这时我们右击Eclipse 的”DFS Locations”中”/user/hadoop”文件夹进行刷新，这时会发现多出一个”MTjoin_out”文件夹，且里面有3个文件，然后打开双其”part-r-00000″文件，会在Eclipse中间把内容显示出来。如图5.4-4所示。

图5.4-4 运行结果

6、倒排索引

“倒排索引“是文档检索系统中最常用的数据结构，被广泛地应用于全文搜索引擎。它主要是用来存储某个单词（或词组）在一个文档或一组文档中的存储位置的映射，即提供了一种根据内容来查找文档的方式。由于不是根据文档来确定文档所包含的内容，而是进行相反的操作，因而称为倒排索引（Inverted Index）。

6.1 实例描述

通常情况下，倒排索引由一个单词（或词组）以及相关的文档列表组成，文档列表中的文档或者是标识文档的ID号，或者是指文档所在位置的URL，如图6.1-1所示。

图6.1-1 倒排索引结构

从图6.1-1可以看出，单词1出现在{文档1，文档4，文档13，……}中，单词2出现在{文档3，文档5，文档15，……}中，而单词3出现在{文档1，文档8，文档20，……}中。在实际应用中，还需要给每个文档添加一个权值，用来指出每个文档与搜索内容的相关度，如图6.1-2所示。

图6.1-2 添加权重的倒排索引

最常用的是使用词频作为权重，即记录单词在文档中出现的次数。以英文为例，如图6.1-3所示，索引文件中的”MapReduce”一行表示：”MapReduce”这个单词在文本 T0中出现过1次，T1中出现过1次，T2中出现过2次。当搜索条件为”MapReduce”、”is”、”Simple”时，对应的集合为： {T0，T1，T2}∩{T0，T1}∩{T0，T1}={T0，T1}，即文档T0和T1包含了所要索引的单词，而且只有T0是连续的。

图6.1-3 倒排索引示例

更复杂的权重还可能要记录单词在多少个文档中出现过，以实现TF-IDF（Term Frequency-Inverse Document Frequency）算法，或者考虑单词在文档中的位置信息（单词是否出现在标题中，反映了单词在文档中的重要性）等。

样例输入如下所示。

1）file1：

MapReduce is simple

2）file2：

MapReduce is powerful is simple

3）file3：

Hello MapReduce bye MapReduce

样例输出如下所示。

MapReduce      file1.txt:1;file2.txt:1;file3.txt:2;

is        　　　　file1.txt:1;file2.txt:2;

simple        　 file1.txt:1;file2.txt:1;

powerful   　　 file2.txt:1;

Hello       　　 file3.txt:1;

bye       　　   file3.txt:1;

6.2 设计思路

实现”倒排索引“只要关注的信息为：单词、文档URL及词频，如图3-11所示。但是在实现过程中，索引文件的格式与图6.1-3会略有所不同，以避免重写OutPutFormat类。下面根据MapReduce的处理过程给出倒排索引的设计思路。

1）Map过程

首先使用默认的TextInputFormat类对输入文件进行处理，得到文本中每行的偏移量及其内容。显然，Map过程首先必须分析输入的<key,value>对，得到倒排索引中需要的三个信息：单词、文档URL和词频，如图6.2-1所示。

图6.2-1 Map过程输入/输出

这里存在两个问题：第一，<key,value>对只能有两个值，在不使用Hadoop自定义数据类型的情况下，需要根据情况将其中两个值合并成一个值，作为key或value值；第二，通过一个Reduce过程无法同时完成词频统计和生成文档列表，所以必须增加一个Combine过程完成词频统计。

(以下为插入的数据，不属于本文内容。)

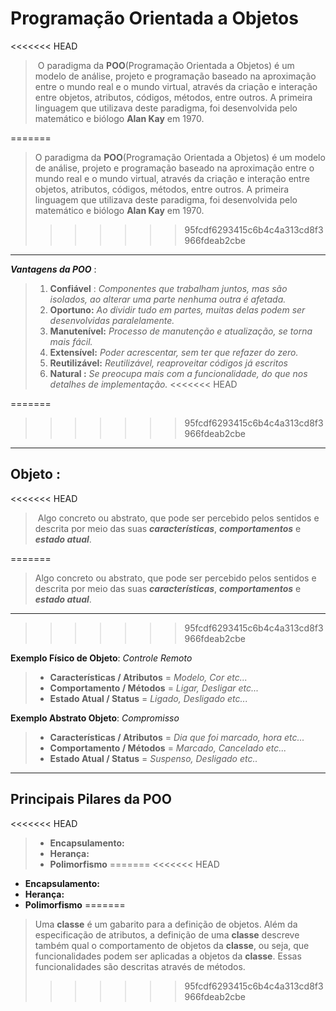 # 												Programação Orientada a Objetos

<<<<<<< HEAD
> ​		 O paradigma da **POO**(Programação Orientada a Objetos) é um  modelo de análise, projeto e programação baseado na aproximação entre o mundo real e o mundo virtual, através da criação e interação entre objetos, atributos, códigos, métodos, entre outros. A primeira linguagem que utilizava deste paradigma, foi desenvolvida pelo matemático e biólogo **Alan Kay** em 1970.
>
=======
 >	O paradigma da **POO**(Programação Orientada a Objetos) é um  modelo de análise, projeto e programação baseado na aproximação entre o mundo real e o mundo virtual, através da criação e interação entre objetos, atributos, códigos, métodos, entre outros. A primeira linguagem que utilizava deste paradigma, foi desenvolvida pelo matemático e biólogo **Alan Kay** em 1970.
>>>>>>> 95fcdf6293415c6b4c4a313cd8f3966fdeab2cbe

---

***Vantagens da POO*** :

> 1. **Confiável** : *Componentes que trabalham juntos, mas são isolados, ao alterar uma parte nenhuma outra é afetada.*
> 2. **Oportuno:** *Ao dividir tudo em partes, muitas delas podem ser desenvolvidas paralelamente.*
> 3. **Manutenível:** *Processo de manutenção e atualização, se torna mais fácil.*
> 4. **Extensível:** *Poder acrescentar, sem ter que refazer do zero.*  
> 5. **Reutilizável:** *Reutilizável, reaproveitar códigos já escritos* 
> 6. **Natural :** *Se preocupa mais com a funcionalidade, do que nos detalhes de implementação.*
<<<<<<< HEAD
>
=======
>>>>>>> 95fcdf6293415c6b4c4a313cd8f3966fdeab2cbe

---

## Objeto : 

<<<<<<< HEAD
> ​	Algo concreto ou abstrato, que pode ser percebido pelos sentidos e descrita por meio das suas ***características***, ***comportamentos*** e ***estado atual***.
>
=======
 >	Algo concreto ou abstrato, que pode ser percebido pelos sentidos e descrita por meio das suas ***características***, ***comportamentos*** e ***estado atual***.

---
>>>>>>> 95fcdf6293415c6b4c4a313cd8f3966fdeab2cbe

**Exemplo Físico de Objeto**: *Controle Remoto*

> - **Características / Atributos**   =  *Modelo, Cor   etc...*
> - **Comportamento / Métodos** =  *Ligar, Desligar   etc...*
> - **Estado Atual / Status**          =  *Ligado, Desligado   etc...* 
>

**Exemplo Abstrato Objeto**: *Compromisso*

> - **Características / Atributos**   =  *Dia que foi marcado, hora  etc...*
> - **Comportamento / Métodos** =  *Marcado, Cancelado  etc...*
> - **Estado Atual / Status**          =  *Suspenso, Desligado   etc..*
>

----

## Principais Pilares da POO

<<<<<<< HEAD
> - **Encapsulamento:**
> - **Herança:**
> - **Polimorfismo**
=======
<<<<<<< HEAD
- **Encapsulamento:**
- **Herança:**
- **Polimorfismo**
=======
>	Uma **classe** é um gabarito para a definição de objetos. Além da especificação de atributos, a definição de uma **classe** descreve também qual o comportamento de objetos da **classe**, ou seja, que funcionalidades podem ser aplicadas a objetos da **classe**. Essas funcionalidades são descritas através de métodos.
>>>>>>> 95fcdf6293415c6b4c4a313cd8f3966fdeab2cbe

这里讲单词和URL组成key值（如”MapReduce：file1.txt”），将词频作为value，这样做的好处是可以利用MapReduce框架自带的Map端排序，将同一文档的相同单词的词频组成列表，传递给Combine过程，实现类似于WordCount的功能。

2）Combine过程

经过map方法处理后，Combine过程将key值相同的value值累加，得到一个单词在文档在文档中的词频，如图6.2-2所示。如果直接将图6.2-2所示的输出作为Reduce过程的输入，在Shuffle过程时将面临一个问题：所有具有相同单词的记录（由单词、URL和词频组成）应该交由同一个Reducer处理，但当前的key值无法保证这一点，所以必须修改key值和value值。这次将单词作为key值，URL和词频组成value值（如”file1.txt：1″）。这样做的好处是可以利用MapReduce框架默认的HashPartitioner类完成Shuffle过程，将相同单词的所有记录发送给同一个Reducer进行处理。

图6.2-2 Combine过程输入/输出

3）Reduce过程

经过上述两个过程后，Reduce过程只需将相同key值的value值组合成倒排索引文件所需的格式即可，剩下的事情就可以直接交给MapReduce框架进行处理了。如图6.2-3所示。索引文件的内容除分隔符外与图6.1-3解释相同。

4）需要解决的问题

本实例设计的倒排索引在文件数目上没有限制，但是单词文件不宜过大（具体值与默认HDFS块大小及相关配置有关），要保证每个文件对应一个split。否则，由于Reduce过程没有进一步统计词频，最终结果可能会出现词频未统计完全的单词。可以通过重写InputFormat类将每个文件为一个split，避免上述情况。或者执行两次MapReduce，第一次MapReduce用于统计词频，第二次MapReduce用于生成倒排索引。除此之外，还可以利用复合键值对等实现包含更多信息的倒排索引。

图6.2-3 Reduce过程输入/输出

6.3 程序代码

程序代码如下所示：

package com.hebut.mr;

import java.io.IOException;

import java.util.StringTokenizer;

import org.apache.hadoop.conf.Configuration;

import org.apache.hadoop.fs.Path;

import org.apache.hadoop.io.IntWritable;

import org.apache.hadoop.io.Text;

import org.apache.hadoop.mapreduce.Job;

import org.apache.hadoop.mapreduce.Mapper;

import org.apache.hadoop.mapreduce.Reducer;

importorg.apache.hadoop.mapreduce.lib.input.FileInputFormat;

import org.apache.hadoop.mapreduce.lib.input.FileSplit;

importorg.apache.hadoop.mapreduce.lib.output.FileOutputFormat;

import org.apache.hadoop.util.GenericOptionsParser;

public class InvertedIndex {

public static class Map extends Mapper<Object, Text, Text, Text> {

private Text keyInfo = new Text(); // 存储单词和URL组合

private Text valueInfo = new Text(); // 存储词频

private FileSplit split; // 存储Split对象

// 实现map函数

public void map(Object key, Text value, Context context)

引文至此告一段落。